Now, some six-and-a-half years after the members of My Chem parted ways to focus on their own individual projects, the band are reuniting for one of the most highly-anticipated comebacks of all time. The band – completed by Mikey Way, Frank Iero and Ray Toro – will be joining forces once more for their first live show since 2012, taking on The Shrine in Los Angeles on December 20, 2019 (additional shows have also since been announced).
News of the surprise gig slowly started trickling through on Halloween, as My Chemical Romance began a thrilling hour-long online teaser campaign, sending the internet into meltdown.
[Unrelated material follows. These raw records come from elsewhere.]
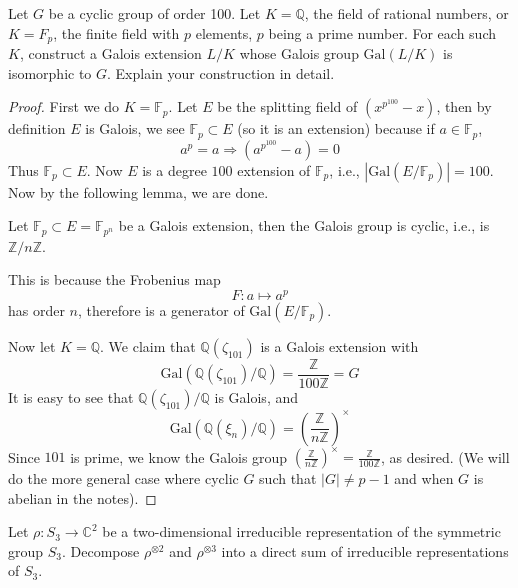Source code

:\documentclass[openany]{book}
\newcommand{\Z}{\mathbb{Z}}
\newcommand{\F}{\mathbb{F}}
\newcommand{\Q}{\mathbb{Q}}
\newcommand{\gal}{\text{Gal}}
\begin{document}
\begin{prob}
    Let \(G\) be a cyclic group of order 100. Let \(K=\mathbb{Q}\), the field of rational numbers, or \(K=F_p\), the finite field with \(p\) elements, \(p\) being a prime number. For each such \(K\), construct a Galois extension \(L/K\) whose Galois group \(\text{Gal}(L/K)\) is isomorphic to \(G\). Explain your construction in detail.
\end{prob}
\begin{proof}
    First we do $K=\F_p$. Let $E$ be the splitting field of $(x^{p^{100}}-x)$, then by definition $E$ is Galois, we see $\F_p\subset E$ (so it is an extension) because if $a\in\F_p$,
    \begin{equation*}
        a^p=a\Rightarrow (a^{p^{100}}-a)=0
    \end{equation*}
    Thus $\F_p\subset E$. Now $E$ is a degree $100$ extension of $\F_p$, i.e., $\left|\gal(E/\F_p)\right|=100$. Now by the following lemma, we are done.
    \begin{lem}
        Let $\F_p\subset E=\F_{p^n}$ be a Galois extension, then the Galois group is cyclic, i.e., is $\Z/n\Z$.
    \end{lem}
    This is because the Frobenius map 
    \begin{equation*}
        F: a\mapsto a^{p}
    \end{equation*}
    has order $n$, therefore is a generator of $\gal(E/\F_p)$. 

    Now let $K=\Q$. We claim that $\Q(\zeta_{101})$ is a Galois extension with 
    \begin{equation*}
        \gal(\Q(\zeta_{101})/\Q)=\frac{\Z}{100\Z}=G
    \end{equation*}
    It is easy to see that $\Q(\zeta_{101})/\Q$ is Galois, and 
    \begin{equation*}
        \gal(\Q(\xi_n)/\Q)=\left(\frac{\Z}{n\Z}\right)^\times
    \end{equation*}
    Since $101$ is prime, we know the Galois group $\left(\frac{\Z}{n\Z}\right)^\times=\frac{\Z}{100\Z}$, as desired. (We will do the more general case where cyclic $G$ such that $|G|\neq p-1$ and when $G$ is abelian in the notes).
\end{proof}




\begin{prob}
    Let \(\rho:S_3\to\mathbb{C}^2\) be a two-dimensional irreducible representation of the symmetric group \(S_3\). Decompose \(\rho^{\otimes 2}\) and \(\rho^{\otimes 3}\) into a direct sum of irreducible representations of \(S_3\).
\end{prob}
\end{document}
At around 6pm GMT on Thursday, October 31, the band changed their social media icons to a mysterious black logo with a white candle on, with thousands of fans instantly reacting excitedly but also somewhat cautiously; back in 2016, the band had caused a similar wave of reunion excitement with a cryptic teaser video, only to hastily have to announce that there would be no comeback – only a 10th anniversary release for their world-conquering third album, The Black Parade. The MCRmy were understandably hesitant about getting their hopes up again.
What followed this time, though, was something else entirely. The quartet had also set up an Instagram account for the first time ever, and slowly unveiled four separate logos with the captions, ‘Clarity’, ‘Sacrifice’, ‘Courage’ and, ‘Devotion’. Then came the most heart-racing update of the lot: all four icons combined around the letters ‘MCR’, revealing an entirely new band logo.
Then, in his typically hilarious online form, guitarist Frank posted a thank you message to followers who had wished him a happy birthday on the day, knowingly keeping the rumour mill swirling, but not acknowledging what was going on elsewhere on the internet.
By 7pm, back on their main band profiles, My Chemical Romance revealed a poster for their Shrine show alongside the words, ‘Like Phantoms Forever’, letting the world know that they were reuniting. Finally.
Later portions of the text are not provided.